Simon Willison, Django co-founder and OpenID pioneer, threw away his entire talk in favor of a new one touting the idea, design and implementation of the event-based, works-while-others-sleep, parallelizable-and-beyond server framework Node.js, where you write servers in JavaScript and they perform remarkably close to the theoretical maximum. If you still think the upper limit of what JavaScript is capable of is innerHTML fiddling, you might need some smelling salt and a reality check.
Restricted, semi-potent, reasonably useful FileReader object proposed for the API of HTMLInputElement, which is to say inputs of the file persuasion.
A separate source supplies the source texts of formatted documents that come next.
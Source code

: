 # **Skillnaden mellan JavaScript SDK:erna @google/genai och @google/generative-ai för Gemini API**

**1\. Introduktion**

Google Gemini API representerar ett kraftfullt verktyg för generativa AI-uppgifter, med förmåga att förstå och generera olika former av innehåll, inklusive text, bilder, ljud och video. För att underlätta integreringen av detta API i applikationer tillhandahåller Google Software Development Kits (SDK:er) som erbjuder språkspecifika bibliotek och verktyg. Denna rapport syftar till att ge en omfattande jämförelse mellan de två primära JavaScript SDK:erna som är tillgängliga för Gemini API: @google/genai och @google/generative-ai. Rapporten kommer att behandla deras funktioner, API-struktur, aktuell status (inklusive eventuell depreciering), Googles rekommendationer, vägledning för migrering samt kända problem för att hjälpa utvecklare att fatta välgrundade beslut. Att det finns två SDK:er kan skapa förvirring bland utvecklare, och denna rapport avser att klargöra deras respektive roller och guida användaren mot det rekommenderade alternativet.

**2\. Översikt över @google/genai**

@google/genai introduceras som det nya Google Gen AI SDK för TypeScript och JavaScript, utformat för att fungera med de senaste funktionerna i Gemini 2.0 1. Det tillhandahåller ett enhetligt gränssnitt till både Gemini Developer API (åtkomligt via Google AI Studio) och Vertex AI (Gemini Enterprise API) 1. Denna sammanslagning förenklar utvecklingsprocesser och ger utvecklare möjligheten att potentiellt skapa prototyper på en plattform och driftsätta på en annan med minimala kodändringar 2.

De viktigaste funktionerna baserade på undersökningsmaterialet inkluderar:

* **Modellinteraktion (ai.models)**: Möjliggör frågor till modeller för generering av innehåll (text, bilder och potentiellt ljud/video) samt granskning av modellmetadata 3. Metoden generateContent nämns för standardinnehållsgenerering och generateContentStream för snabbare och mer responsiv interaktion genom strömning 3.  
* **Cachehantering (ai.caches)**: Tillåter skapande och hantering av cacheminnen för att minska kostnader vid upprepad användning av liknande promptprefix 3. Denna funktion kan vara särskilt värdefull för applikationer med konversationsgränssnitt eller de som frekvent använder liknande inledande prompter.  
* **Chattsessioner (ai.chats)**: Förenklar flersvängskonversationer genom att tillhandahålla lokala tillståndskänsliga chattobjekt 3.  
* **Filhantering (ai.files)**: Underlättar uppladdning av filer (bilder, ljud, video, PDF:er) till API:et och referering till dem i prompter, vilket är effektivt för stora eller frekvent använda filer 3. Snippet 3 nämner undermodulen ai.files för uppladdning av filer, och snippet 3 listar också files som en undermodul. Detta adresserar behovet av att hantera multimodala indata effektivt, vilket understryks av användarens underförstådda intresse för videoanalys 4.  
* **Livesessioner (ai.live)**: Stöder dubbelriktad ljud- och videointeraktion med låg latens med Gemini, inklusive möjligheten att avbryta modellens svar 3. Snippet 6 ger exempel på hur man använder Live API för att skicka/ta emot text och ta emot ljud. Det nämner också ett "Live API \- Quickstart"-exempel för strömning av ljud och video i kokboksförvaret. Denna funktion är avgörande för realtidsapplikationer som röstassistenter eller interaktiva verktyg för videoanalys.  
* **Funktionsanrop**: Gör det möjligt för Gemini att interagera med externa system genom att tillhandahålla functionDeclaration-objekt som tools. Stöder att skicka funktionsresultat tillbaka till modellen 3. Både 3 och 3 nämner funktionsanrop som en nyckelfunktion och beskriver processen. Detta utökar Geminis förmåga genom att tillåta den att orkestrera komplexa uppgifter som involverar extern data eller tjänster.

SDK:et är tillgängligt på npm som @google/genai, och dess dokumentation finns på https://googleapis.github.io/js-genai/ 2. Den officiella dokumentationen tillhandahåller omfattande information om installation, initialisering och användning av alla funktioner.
You have to pick a file as if you were to upload it at which point the script can fetch an object which can read (and not write) this file.
Microsoft’s new Reactive Extensions, or Rx, reifies events of sorts in .NET but also brings along a pipeline-oriented way of thinking about and responding to asynchronous calls. It does for request-receive-assemble-repeat what queries did for data retrieval; specify what you want to happen, and it will make sure of it. Obligatory eye-opener (as all Channel 9 videos available in H.264, despite the insistence on Silverlight bullshit). Maybe the first truly new technology that Microsoft has come up with in years.
On the other end of the scale is the predictable mea culpa. .NET 4 brings the first usable version of Entity Framework. (I like the pace of this presentation. Lots of code, good features explained with good examples and a rapid clip.)